High update activity, PostgreSQL vs BigDBMS

Guy Rouillier <guyr-ml1@xxxxxxxxxxxxx> · Thu, 28 Dec 2006 00:46:49 -0500

I don't want to violate any license agreement by discussing performance, 
so I'll refer to a large, commercial PostgreSQL-compatible DBMS only as 
BigDBMS here.

I'm trying to convince my employer to replace BigDBMS with PostgreSQL 
for at least some of our Java applications.  As a proof of concept, I 
started with a high-volume (but conceptually simple) network data 
collection application.  This application collects files of 5-minute 
usage statistics from our network devices, and stores a raw form of 
these stats into one table and a normalized form into a second table. 
We are currently storing about 12 million rows a day in the normalized 
table, and each month we start new tables.  For the normalized data, the 
app inserts rows initialized to zero for the entire current day first 
thing in the morning, then throughout the day as stats are received, 
executes updates against existing rows.  So the app has very high update 
activity.

In my test environment, I have a dual-x86 Linux platform running the 
application, and an old 4-CPU Sun Enterprise 4500 running BigDBMS and 
PostgreSQL 8.2.0 (only one at a time.)  The Sun box has 4 disk arrays 
attached, each with 12 SCSI hard disks (a D1000 and 3 A1000, for those 
familiar with these devices.)  The arrays are set up with RAID5.  So I'm 
working with a consistent hardware platform for this comparison.  I'm 
only processing a small subset of files (144.)

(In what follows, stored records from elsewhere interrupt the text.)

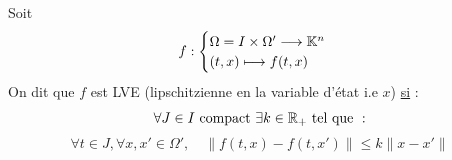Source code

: \begin{definition}
    Soit 
    \[ f : 
        \begin{cases}
            \Omega = I \times \Omega' \longrightarrow \K^n \\ 
            (t,x) \longmapsto f(t,x)
        \end{cases} \] 
    On dit que $f$ est LVE (lipschitzienne en la variable d'état i.e $x$) \underline{si} :
    \[ \forall J \in I \text{ compact } \exists k \in \R_+ \text{ tel que } : \] 
    \[ \forall t \in J, \forall x, x' \in \Omega', \quad \boxed{\| f(t,x) - f(t,x')\| \leqslant k \| x - x' \| } \]  
\end{definition}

BigDBMS processed this set of data in 20000 seconds, with all foreign 
keys in place.  With all foreign keys in place, PG took 54000 seconds to 
complete the same job.  I've tried various approaches to autovacuum 
(none, 30-seconds) and it doesn't seem to make much difference.  What 
does seem to make a difference is eliminating all the foreign keys; in 
that configuration, PG takes about 30000 seconds.  Better, but BigDBMS 
still has it beat significantly.

I've got PG configured so that that the system database is on disk array 
2, as are the transaction log files.  The default table space for the 
test database is disk array 3.  I've got all the reference tables (the 
tables to which the foreign keys in the stats tables refer) on this 
array.  I also store the stats tables on this array.  Finally, I put the 
indexes for the stats tables on disk array 4.  I don't use disk array 1 
because I believe it is a software array.

I'm out of ideas how to improve this picture any further.  I'd 
appreciate some suggestions.  Thanks.

--
Guy Rouillier